**Data records:**
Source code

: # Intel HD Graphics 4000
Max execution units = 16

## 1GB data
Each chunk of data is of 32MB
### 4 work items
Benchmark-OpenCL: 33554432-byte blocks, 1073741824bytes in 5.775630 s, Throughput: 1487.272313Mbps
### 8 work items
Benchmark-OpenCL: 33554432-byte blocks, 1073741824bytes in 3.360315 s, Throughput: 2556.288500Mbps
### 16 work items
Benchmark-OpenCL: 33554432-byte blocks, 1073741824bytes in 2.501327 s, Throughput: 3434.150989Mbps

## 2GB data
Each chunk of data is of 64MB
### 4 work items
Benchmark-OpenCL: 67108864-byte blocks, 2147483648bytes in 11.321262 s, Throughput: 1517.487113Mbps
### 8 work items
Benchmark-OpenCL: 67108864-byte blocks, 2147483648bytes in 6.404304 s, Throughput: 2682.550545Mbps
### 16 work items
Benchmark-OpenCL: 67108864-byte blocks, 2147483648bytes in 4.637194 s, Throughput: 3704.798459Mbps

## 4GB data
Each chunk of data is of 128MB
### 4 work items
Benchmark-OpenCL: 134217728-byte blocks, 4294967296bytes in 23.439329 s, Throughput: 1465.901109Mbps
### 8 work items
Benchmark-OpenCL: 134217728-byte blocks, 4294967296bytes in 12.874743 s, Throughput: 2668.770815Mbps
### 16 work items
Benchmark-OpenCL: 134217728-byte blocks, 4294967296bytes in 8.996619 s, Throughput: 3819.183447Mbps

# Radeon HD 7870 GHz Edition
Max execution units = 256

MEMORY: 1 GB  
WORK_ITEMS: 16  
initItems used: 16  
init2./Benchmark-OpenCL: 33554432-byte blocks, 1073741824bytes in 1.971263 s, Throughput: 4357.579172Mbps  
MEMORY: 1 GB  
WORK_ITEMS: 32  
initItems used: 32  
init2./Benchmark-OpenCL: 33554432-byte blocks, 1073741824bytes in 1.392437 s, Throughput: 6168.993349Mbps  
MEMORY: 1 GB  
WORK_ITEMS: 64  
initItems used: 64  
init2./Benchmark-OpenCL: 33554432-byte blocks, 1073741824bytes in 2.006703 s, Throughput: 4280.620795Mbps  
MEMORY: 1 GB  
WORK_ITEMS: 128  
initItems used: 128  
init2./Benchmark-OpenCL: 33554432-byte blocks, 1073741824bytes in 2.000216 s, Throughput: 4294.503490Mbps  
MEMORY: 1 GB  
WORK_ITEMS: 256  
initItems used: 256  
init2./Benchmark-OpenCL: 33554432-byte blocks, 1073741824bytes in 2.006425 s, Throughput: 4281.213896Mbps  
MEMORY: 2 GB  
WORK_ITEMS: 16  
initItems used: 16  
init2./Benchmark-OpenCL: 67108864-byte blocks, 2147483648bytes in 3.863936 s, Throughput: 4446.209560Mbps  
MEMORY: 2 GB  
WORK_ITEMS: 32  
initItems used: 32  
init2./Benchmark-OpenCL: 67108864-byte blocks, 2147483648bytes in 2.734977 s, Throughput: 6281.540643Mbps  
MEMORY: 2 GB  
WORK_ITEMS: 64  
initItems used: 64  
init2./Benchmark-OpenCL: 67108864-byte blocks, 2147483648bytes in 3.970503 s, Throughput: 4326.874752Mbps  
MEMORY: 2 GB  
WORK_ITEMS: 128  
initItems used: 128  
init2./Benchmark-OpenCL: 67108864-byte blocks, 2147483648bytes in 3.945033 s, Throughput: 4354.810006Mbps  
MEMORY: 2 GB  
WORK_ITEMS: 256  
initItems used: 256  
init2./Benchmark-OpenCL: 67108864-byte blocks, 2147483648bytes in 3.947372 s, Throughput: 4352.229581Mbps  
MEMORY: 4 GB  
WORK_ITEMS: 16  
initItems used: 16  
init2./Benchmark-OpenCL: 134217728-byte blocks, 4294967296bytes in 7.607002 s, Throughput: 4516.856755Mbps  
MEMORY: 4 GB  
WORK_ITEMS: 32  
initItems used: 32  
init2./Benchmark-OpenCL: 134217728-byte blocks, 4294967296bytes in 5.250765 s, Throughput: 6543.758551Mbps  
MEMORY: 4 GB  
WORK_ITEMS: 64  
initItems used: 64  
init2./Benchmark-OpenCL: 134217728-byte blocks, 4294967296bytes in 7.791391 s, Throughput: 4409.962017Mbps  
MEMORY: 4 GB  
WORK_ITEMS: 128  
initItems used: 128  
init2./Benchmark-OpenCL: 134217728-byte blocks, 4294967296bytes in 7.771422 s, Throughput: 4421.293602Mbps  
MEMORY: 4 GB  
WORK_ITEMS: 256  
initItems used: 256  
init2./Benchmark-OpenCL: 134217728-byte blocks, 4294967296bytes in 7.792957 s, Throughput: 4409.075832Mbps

**Work to complete:** Would you output every line of the listing exactly?

**Reply:**
Source code

: # Intel HD Graphics 4000
Max execution units = 16

## 1GB data
Each chunk of data is of 32MB
### 4 work items
Benchmark-OpenCL: 33554432-byte blocks, 1073741824bytes in 5.775630 s, Throughput: 1487.272313Mbps
### 8 work items
Benchmark-OpenCL: 33554432-byte blocks, 1073741824bytes in 3.360315 s, Throughput: 2556.288500Mbps
### 16 work items
Benchmark-OpenCL: 33554432-byte blocks, 1073741824bytes in 2.501327 s, Throughput: 3434.150989Mbps

## 2GB data
Each chunk of data is of 64MB
### 4 work items
Benchmark-OpenCL: 67108864-byte blocks, 2147483648bytes in 11.321262 s, Throughput: 1517.487113Mbps
### 8 work items
Benchmark-OpenCL: 67108864-byte blocks, 2147483648bytes in 6.404304 s, Throughput: 2682.550545Mbps
### 16 work items
Benchmark-OpenCL: 67108864-byte blocks, 2147483648bytes in 4.637194 s, Throughput: 3704.798459Mbps

## 4GB data
Each chunk of data is of 128MB
### 4 work items
Benchmark-OpenCL: 134217728-byte blocks, 4294967296bytes in 23.439329 s, Throughput: 1465.901109Mbps
### 8 work items
Benchmark-OpenCL: 134217728-byte blocks, 4294967296bytes in 12.874743 s, Throughput: 2668.770815Mbps
### 16 work items
Benchmark-OpenCL: 134217728-byte blocks, 4294967296bytes in 8.996619 s, Throughput: 3819.183447Mbps

# Radeon HD 7870 GHz Edition
Max execution units = 256

MEMORY: 1 GB  
WORK_ITEMS: 16  
initItems used: 16  
init2./Benchmark-OpenCL: 33554432-byte blocks, 1073741824bytes in 1.971263 s, Throughput: 4357.579172Mbps  
MEMORY: 1 GB  
WORK_ITEMS: 32  
initItems used: 32  
init2./Benchmark-OpenCL: 33554432-byte blocks, 1073741824bytes in 1.392437 s, Throughput: 6168.993349Mbps  
MEMORY: 1 GB  
WORK_ITEMS: 64  
initItems used: 64  
init2./Benchmark-OpenCL: 33554432-byte blocks, 1073741824bytes in 2.006703 s, Throughput: 4280.620795Mbps  
MEMORY: 1 GB  
WORK_ITEMS: 128  
initItems used: 128  
init2./Benchmark-OpenCL: 33554432-byte blocks, 1073741824bytes in 2.000216 s, Throughput: 4294.503490Mbps  
MEMORY: 1 GB  
WORK_ITEMS: 256  
initItems used: 256  
init2./Benchmark-OpenCL: 33554432-byte blocks, 1073741824bytes in 2.006425 s, Throughput: 4281.213896Mbps  
MEMORY: 2 GB  
WORK_ITEMS: 16  
initItems used: 16  
init2./Benchmark-OpenCL: 67108864-byte blocks, 2147483648bytes in 3.863936 s, Throughput: 4446.209560Mbps  
MEMORY: 2 GB  
WORK_ITEMS: 32  
initItems used: 32  
init2./Benchmark-OpenCL: 67108864-byte blocks, 2147483648bytes in 2.734977 s, Throughput: 6281.540643Mbps  
MEMORY: 2 GB  
WORK_ITEMS: 64  
initItems used: 64  
init2./Benchmark-OpenCL: 67108864-byte blocks, 2147483648bytes in 3.970503 s, Throughput: 4326.874752Mbps  
MEMORY: 2 GB  
WORK_ITEMS: 128  
initItems used: 128  
init2./Benchmark-OpenCL: 67108864-byte blocks, 2147483648bytes in 3.945033 s, Throughput: 4354.810006Mbps  
MEMORY: 2 GB  
WORK_ITEMS: 256  
initItems used: 256  
init2./Benchmark-OpenCL: 67108864-byte blocks, 2147483648bytes in 3.947372 s, Throughput: 4352.229581Mbps  
MEMORY: 4 GB  
WORK_ITEMS: 16  
initItems used: 16  
init2./Benchmark-OpenCL: 134217728-byte blocks, 4294967296bytes in 7.607002 s, Throughput: 4516.856755Mbps  
MEMORY: 4 GB  
WORK_ITEMS: 32  
initItems used: 32  
init2./Benchmark-OpenCL: 134217728-byte blocks, 4294967296bytes in 5.250765 s, Throughput: 6543.758551Mbps  
MEMORY: 4 GB  
WORK_ITEMS: 64  
initItems used: 64  
init2./Benchmark-OpenCL: 134217728-byte blocks, 4294967296bytes in 7.791391 s, Throughput: 4409.962017Mbps  
MEMORY: 4 GB  
WORK_ITEMS: 128  
initItems used: 128  
init2./Benchmark-OpenCL: 134217728-byte blocks, 4294967296bytes in 7.771422 s, Throughput: 4421.293602Mbps  
MEMORY: 4 GB  
WORK_ITEMS: 256  
initItems used: 256  
init2./Benchmark-OpenCL: 134217728-byte blocks, 4294967296bytes in 7.792957 s, Throughput: 4409.075832Mbps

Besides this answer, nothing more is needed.